------ Material provided

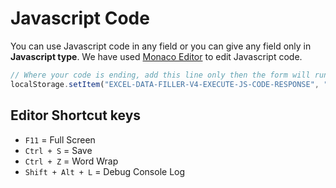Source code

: # Javascript Code

You can use Javascript code in any field or you can give any field only in **Javascript type**. We have used [Monaco Editor](https://microsoft.github.io/monaco-editor/) to edit Javascript code.

```js
// Where your code is ending, add this line only then the form will run further.
localStorage.setItem("EXCEL-DATA-FILLER-V4-EXECUTE-JS-CODE-RESPONSE", "1");
```

## Editor Shortcut keys

- `F11` = Full Screen
- `Ctrl + S` = Save
- `Ctrl + Z` = Word Wrap
- `Shift + Alt + L` = Debug Console Log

------------

Brief:
Here the job is to print the data above exactly, except for any pictures.

Response box:
Source code

: # Javascript Code

You can use Javascript code in any field or you can give any field only in **Javascript type**. We have used [Monaco Editor](https://microsoft.github.io/monaco-editor/) to edit Javascript code.

```js
// Where your code is ending, add this line only then the form will run further.
localStorage.setItem("EXCEL-DATA-FILLER-V4-EXECUTE-JS-CODE-RESPONSE", "1");
```

## Editor Shortcut keys

- `F11` = Full Screen
- `Ctrl + S` = Save
- `Ctrl + Z` = Word Wrap
- `Shift + Alt + L` = Debug Console Log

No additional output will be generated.